9/10
How far are you prepared to go in observing your duty to the past?
30 April 2007
Warning: Spoilers
This is, despite the Brit character Smiley, a very Japanese film. What we see highlighted is a modern, substantially Westernised society where even the national sport of Sumo is under threat of abandonment.

The wrestling team is barely surviving, despite a not inglorious tradition at the school, and the standard and dedication of the remaining wrestlers is poor. The coach uses traditional techniques demanding humility and reinforcing every humiliation on his team. In keeping with this antique world view, the subtle and self-sacrificing love interest is very much a sub-text with a Yugen unveiling.

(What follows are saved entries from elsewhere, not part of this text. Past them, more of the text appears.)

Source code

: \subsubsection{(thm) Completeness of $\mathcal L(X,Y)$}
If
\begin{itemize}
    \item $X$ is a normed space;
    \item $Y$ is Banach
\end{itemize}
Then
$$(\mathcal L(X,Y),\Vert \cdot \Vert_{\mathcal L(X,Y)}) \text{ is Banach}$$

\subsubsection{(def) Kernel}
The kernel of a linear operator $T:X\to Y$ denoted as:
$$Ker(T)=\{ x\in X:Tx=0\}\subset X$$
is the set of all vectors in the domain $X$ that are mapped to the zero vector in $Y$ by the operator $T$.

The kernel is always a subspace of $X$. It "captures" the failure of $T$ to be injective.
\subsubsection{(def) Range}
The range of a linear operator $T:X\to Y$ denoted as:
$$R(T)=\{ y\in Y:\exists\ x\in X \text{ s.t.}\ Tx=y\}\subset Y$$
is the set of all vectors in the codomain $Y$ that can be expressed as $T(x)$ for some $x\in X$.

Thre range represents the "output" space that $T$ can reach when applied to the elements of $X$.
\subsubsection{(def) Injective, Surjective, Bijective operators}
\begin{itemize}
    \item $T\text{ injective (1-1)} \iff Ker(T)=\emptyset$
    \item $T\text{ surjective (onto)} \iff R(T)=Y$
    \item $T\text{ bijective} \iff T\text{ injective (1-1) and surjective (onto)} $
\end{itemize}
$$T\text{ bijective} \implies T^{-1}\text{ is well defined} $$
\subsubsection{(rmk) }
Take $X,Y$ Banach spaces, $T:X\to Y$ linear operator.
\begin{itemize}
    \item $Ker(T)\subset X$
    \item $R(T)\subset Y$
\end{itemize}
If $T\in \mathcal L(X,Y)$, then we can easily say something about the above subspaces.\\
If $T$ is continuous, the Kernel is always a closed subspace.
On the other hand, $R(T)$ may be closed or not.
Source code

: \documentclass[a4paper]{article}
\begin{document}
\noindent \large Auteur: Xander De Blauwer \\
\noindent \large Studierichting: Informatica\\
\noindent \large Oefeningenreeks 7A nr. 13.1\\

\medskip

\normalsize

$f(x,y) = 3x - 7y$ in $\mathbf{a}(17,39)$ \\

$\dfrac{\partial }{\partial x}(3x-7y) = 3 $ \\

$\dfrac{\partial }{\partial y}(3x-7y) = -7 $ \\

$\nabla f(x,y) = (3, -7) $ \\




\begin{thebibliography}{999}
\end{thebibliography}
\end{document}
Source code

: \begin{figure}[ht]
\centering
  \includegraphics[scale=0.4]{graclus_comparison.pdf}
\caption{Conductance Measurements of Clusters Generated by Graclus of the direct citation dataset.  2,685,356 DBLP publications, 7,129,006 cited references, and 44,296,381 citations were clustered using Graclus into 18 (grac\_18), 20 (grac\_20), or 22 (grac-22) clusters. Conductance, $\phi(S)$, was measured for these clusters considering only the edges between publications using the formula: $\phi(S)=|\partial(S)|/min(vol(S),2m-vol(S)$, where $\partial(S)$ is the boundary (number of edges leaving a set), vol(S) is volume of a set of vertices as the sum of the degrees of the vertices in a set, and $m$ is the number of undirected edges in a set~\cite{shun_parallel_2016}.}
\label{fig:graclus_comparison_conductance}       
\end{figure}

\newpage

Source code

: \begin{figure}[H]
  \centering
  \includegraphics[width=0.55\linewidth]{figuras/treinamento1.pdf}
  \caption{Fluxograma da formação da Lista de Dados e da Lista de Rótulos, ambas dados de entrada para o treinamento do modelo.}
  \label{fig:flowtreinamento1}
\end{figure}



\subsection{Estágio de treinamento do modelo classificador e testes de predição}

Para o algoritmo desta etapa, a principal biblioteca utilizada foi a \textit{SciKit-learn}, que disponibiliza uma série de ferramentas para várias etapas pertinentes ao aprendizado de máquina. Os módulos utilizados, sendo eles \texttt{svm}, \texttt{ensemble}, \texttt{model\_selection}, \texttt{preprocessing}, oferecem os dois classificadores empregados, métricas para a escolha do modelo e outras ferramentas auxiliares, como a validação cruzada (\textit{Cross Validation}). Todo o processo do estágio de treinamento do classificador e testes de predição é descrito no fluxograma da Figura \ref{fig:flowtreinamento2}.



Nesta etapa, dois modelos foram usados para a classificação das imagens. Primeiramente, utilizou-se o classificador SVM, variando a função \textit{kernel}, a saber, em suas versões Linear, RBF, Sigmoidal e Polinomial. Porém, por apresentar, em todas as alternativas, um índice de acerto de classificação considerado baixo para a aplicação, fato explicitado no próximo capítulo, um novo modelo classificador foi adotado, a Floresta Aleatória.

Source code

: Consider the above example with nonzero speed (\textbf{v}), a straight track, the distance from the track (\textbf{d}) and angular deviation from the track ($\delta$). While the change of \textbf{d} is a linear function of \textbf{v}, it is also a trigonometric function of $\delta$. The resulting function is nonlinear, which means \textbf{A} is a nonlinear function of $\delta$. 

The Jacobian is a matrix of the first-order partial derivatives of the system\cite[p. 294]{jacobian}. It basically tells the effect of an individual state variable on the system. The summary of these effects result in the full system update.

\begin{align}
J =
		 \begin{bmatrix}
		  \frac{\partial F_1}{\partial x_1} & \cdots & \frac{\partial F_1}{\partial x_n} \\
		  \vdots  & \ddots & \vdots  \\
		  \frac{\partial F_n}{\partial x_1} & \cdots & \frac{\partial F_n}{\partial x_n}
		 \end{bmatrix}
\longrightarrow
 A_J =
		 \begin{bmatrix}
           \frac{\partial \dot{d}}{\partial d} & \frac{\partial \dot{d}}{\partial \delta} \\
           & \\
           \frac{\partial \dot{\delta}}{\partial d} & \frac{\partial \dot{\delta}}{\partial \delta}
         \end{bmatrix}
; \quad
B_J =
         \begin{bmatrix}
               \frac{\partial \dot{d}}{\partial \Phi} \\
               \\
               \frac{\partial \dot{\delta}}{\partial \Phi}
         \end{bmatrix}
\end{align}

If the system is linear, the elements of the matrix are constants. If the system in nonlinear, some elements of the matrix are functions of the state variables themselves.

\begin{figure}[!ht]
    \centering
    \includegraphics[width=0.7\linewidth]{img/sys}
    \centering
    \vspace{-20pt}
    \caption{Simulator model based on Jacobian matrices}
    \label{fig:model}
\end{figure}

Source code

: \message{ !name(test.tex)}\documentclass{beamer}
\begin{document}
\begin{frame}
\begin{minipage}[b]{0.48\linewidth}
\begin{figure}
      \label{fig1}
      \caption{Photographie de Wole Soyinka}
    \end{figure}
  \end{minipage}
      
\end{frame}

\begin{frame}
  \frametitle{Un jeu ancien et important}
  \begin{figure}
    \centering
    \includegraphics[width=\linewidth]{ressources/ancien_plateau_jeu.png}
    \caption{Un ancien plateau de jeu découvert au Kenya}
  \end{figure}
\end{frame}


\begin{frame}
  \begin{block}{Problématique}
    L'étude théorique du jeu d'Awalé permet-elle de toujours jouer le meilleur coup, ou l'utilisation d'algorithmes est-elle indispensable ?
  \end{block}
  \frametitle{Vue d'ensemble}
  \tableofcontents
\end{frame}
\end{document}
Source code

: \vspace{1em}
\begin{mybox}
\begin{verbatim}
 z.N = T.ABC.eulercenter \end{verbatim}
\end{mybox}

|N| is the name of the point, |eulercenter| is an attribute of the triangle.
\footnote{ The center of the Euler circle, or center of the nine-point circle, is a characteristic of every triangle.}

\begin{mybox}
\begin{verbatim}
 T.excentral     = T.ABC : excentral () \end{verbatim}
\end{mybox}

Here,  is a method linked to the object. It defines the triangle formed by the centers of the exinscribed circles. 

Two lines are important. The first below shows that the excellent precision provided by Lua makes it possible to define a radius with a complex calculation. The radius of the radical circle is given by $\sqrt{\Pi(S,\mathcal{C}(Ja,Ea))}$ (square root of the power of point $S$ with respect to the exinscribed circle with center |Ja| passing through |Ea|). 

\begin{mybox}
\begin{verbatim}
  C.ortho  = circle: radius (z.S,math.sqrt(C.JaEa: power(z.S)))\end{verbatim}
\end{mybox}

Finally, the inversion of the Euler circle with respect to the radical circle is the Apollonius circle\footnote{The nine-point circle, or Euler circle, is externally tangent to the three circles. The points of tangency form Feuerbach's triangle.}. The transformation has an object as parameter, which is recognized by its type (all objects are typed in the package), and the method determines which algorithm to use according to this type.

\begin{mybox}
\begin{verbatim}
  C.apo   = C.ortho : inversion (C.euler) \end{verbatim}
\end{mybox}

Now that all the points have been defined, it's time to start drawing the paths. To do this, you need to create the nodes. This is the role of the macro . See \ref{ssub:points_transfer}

Unlike the locals who see it as a one-way street to oblivion as third-rate combatants in a system that ignores all else but the weight-gain demands of the sport and ultra-traditional costumes and ritual of the ring, the Smiley character sees it as an albeit brief flirtation from the inside with the hard-to-find 'real' old Japan. His flirtation, however, does not extend to dropping his duds and, despite real skill he opts to forfeit his bouts rather than expose himself to what he sees as ridicule. This puts the pressure on the real hero to perform miracles in the competition to prevent relegation of the school from the competition.

Being blackmailed into it would best describe the hero's reasons for joining the team, but he grows to admire what unrecognised work has been put into them by the coach and realises that the team exists only through the individual efforts of its members.